Husky and Cenovus had separately committed to achieving net-zero emissions by 2050, a goal that the combined company will continue to pursue. Canada's energy companies have been under pressure to improve environmental performance as some investors and insurers have scaled back their involvement in the sector.
Officials of both companies did not speculate on the future of Husky's offshore assets, which could generate funds for the transaction should they be sold.

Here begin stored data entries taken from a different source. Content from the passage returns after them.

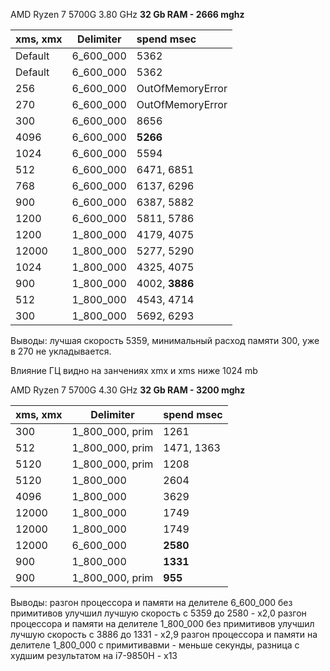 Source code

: AMD Ryzen 7 5700G 3.80 GHz **32 Gb RAM - 2666 mghz**


| xms, xmx | Delimiter   | spend msec       |
|----------|-------------|:-----------------|
| Default  | 6_600_000   | 5362             |
| Default  | 6_600_000   | 5362             |
| 256      | 6_600_000   | OutOfMemoryError |
| 270      | 6_600_000   | OutOfMemoryError |
| 300      | 6_600_000   | 8656             |
| 4096     | 6_600_000   | **5266**         |
| 1024     | 6_600_000   | 5594             |
| 512      | 6_600_000   | 6471, 6851       |
| 768      | 6_600_000   | 6137, 6296       |
| 900      | 6_600_000   | 6387, 5882       |
| 1200     | 6_600_000   | 5811, 5786       |
| 1200     | 1_800_000   | 4179, 4075       |
| 12000    | 1_800_000   | 5277, 5290       |
| 1024     | 1_800_000   | 4325, 4075       |
| 900      | 1_800_000   | 4002, **3886**   |
| 512      | 1_800_000   | 4543, 4714       |
| 300      | 1_800_000   | 5692, 6293       |


Выводы: лучшая скорость 5359, минимальный расход памяти 300, уже в 270 не укладывается. 

Влияние ГЦ видно на занчениях xmx и xms ниже 1024 mb 

AMD Ryzen 7 5700G 4.30 GHz **32 Gb RAM - 3200 mghz**

| xms, xmx | Delimiter        | spend msec |
|----------|------------------|:-----------|
| 300      | 1_800_000, prim  | 1261       |
| 512      | 1_800_000, prim  | 1471, 1363 |
| 5120     | 1_800_000, prim  | 1208       |
| 5120     | 1_800_000        | 2604       |
| 4096     | 1_800_000        | 3629       |
| 12000    | 1_800_000        | 1749       |
| 12000    | 1_800_000        | 1749       |
| 12000    | 6_600_000        | **2580**   |
| 900      | 1_800_000        | **1331**   |
| 900      | 1_800_000, prim  | **955**    |


Выводы: разгон процессора и памяти на делителе 6_600_000 без примитивов улучшил лучшую скорость с 5359 до 2580 - x2,0
        разгон процессора и памяти на делителе 1_800_000 без примитивов улучшил лучшую скорость с 3886 до 1331 - x2,9
        разгон процессора и памяти на делителе 1_800_000 с примитивавми - меньше секунды, разница с
        худшим результатом на i7-9850H  - x13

Husky has already shelved work on its West White Rose project off the shore of Newfoundland and Labrador, and is a partner and operator in other projects off Canada's east coast. It also operates offshore gas and oil fields in Asia. Cenovus has kept its operations mostly confined to Alberta with a focus on oil sands production, with the exception of its refineries in Texas and Illinois. It also has gas holdings in the shale regions that straddle the Alberta-British Columbia border.
With the Cenovus-Husky tie-up underway, speculation has begun about which Canadian company will be next in line for a merger.
A lower-for-longer oil price scenario, along with lingering demand impacts from COVID-19, has launched a wave of combinations in the US, and Canada is expected to follow the trend. MEG Energy, the former Husky target, is the last of the mid-sized, production-only oil sands companies left. MEG Energy has weathered the pandemic better than many of its peers, possibly because of the large shareholding of China government-backed China National Offshore Oil Corp. The company also steadfastly refused Husky's 2018 offer at C$11/share. MEG Energy stock traded at C$2.34/share in late trading Oct. 26 on the Toronto Stock Exchange.
"This is likely just the start of big deals in Canadian energy land, and thus it begs the question of who is next?," Eight Capital's Skolnick said. " As seen in the US with the accelerated M&A activity, when there's one meaningful transaction, there's likely more to come."